Exercise brief:
Your task is to give the data again, exactly, with every line intact.

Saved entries
= Beginning of Section =

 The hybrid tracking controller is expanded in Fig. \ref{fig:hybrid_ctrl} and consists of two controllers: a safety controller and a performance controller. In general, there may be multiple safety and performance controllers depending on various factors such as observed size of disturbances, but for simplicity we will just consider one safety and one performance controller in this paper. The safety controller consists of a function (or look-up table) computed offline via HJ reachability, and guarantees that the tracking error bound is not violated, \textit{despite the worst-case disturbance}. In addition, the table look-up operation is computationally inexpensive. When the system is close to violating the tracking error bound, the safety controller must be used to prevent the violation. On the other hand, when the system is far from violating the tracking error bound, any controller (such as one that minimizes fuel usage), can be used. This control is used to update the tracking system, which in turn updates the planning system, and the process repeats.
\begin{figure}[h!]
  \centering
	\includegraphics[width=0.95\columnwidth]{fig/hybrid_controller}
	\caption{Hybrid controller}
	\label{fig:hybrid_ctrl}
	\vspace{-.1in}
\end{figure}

= End of Section =

Answer to the problem:
 The hybrid tracking controller is expanded in Fig. \ref{fig:hybrid_ctrl} and consists of two controllers: a safety controller and a performance controller. In general, there may be multiple safety and performance controllers depending on various factors such as observed size of disturbances, but for simplicity we will just consider one safety and one performance controller in this paper. The safety controller consists of a function (or look-up table) computed offline via HJ reachability, and guarantees that the tracking error bound is not violated, \textit{despite the worst-case disturbance}. In addition, the table look-up operation is computationally inexpensive. When the system is close to violating the tracking error bound, the safety controller must be used to prevent the violation. On the other hand, when the system is far from violating the tracking error bound, any controller (such as one that minimizes fuel usage), can be used. This control is used to update the tracking system, which in turn updates the planning system, and the process repeats.
\begin{figure}[h!]
  \centering
	\includegraphics[width=0.95\columnwidth]{fig/hybrid_controller}
	\caption{Hybrid controller}
	\label{fig:hybrid_ctrl}
	\vspace{-.1in}
\end{figure}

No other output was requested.